■ **Task brief**: Give back all the records exactly, keeping every line whole.

Start of Block

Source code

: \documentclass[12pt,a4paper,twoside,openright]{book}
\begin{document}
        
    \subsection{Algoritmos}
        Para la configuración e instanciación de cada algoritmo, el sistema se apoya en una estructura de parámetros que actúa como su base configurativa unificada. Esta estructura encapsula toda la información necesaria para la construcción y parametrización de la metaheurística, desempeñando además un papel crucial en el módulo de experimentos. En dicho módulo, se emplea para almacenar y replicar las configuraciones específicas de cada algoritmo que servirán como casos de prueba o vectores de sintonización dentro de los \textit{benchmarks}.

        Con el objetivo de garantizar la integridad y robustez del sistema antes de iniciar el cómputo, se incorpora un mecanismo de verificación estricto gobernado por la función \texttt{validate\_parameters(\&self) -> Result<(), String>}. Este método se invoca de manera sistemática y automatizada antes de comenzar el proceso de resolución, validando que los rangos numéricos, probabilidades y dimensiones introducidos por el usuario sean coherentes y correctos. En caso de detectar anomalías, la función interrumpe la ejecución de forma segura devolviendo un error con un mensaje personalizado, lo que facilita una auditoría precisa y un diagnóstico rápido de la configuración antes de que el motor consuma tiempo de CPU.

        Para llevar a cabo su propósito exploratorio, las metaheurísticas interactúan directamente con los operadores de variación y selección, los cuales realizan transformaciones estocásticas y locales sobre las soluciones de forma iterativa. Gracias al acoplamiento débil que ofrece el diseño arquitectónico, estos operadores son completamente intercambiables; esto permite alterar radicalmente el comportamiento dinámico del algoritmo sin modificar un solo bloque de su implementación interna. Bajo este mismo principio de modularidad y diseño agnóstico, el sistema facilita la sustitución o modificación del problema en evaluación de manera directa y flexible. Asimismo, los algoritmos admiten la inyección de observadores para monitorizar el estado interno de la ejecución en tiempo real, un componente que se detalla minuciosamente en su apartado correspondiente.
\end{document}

End of Block

■ **Solution to this exercise**:
Source code

: \documentclass[12pt,a4paper,twoside,openright]{book}
\begin{document}
        
    \subsection{Algoritmos}
        Para la configuración e instanciación de cada algoritmo, el sistema se apoya en una estructura de parámetros que actúa como su base configurativa unificada. Esta estructura encapsula toda la información necesaria para la construcción y parametrización de la metaheurística, desempeñando además un papel crucial en el módulo de experimentos. En dicho módulo, se emplea para almacenar y replicar las configuraciones específicas de cada algoritmo que servirán como casos de prueba o vectores de sintonización dentro de los \textit{benchmarks}.

        Con el objetivo de garantizar la integridad y robustez del sistema antes de iniciar el cómputo, se incorpora un mecanismo de verificación estricto gobernado por la función \texttt{validate\_parameters(\&self) -> Result<(), String>}. Este método se invoca de manera sistemática y automatizada antes de comenzar el proceso de resolución, validando que los rangos numéricos, probabilidades y dimensiones introducidos por el usuario sean coherentes y correctos. En caso de detectar anomalías, la función interrumpe la ejecución de forma segura devolviendo un error con un mensaje personalizado, lo que facilita una auditoría precisa y un diagnóstico rápido de la configuración antes de que el motor consuma tiempo de CPU.

        Para llevar a cabo su propósito exploratorio, las metaheurísticas interactúan directamente con los operadores de variación y selección, los cuales realizan transformaciones estocásticas y locales sobre las soluciones de forma iterativa. Gracias al acoplamiento débil que ofrece el diseño arquitectónico, estos operadores son completamente intercambiables; esto permite alterar radicalmente el comportamiento dinámico del algoritmo sin modificar un solo bloque de su implementación interna. Bajo este mismo principio de modularidad y diseño agnóstico, el sistema facilita la sustitución o modificación del problema en evaluación de manera directa y flexible. Asimismo, los algoritmos admiten la inyección de observadores para monitorizar el estado interno de la ejecución en tiempo real, un componente que se detalla minuciosamente en su apartado correspondiente.
\end{document}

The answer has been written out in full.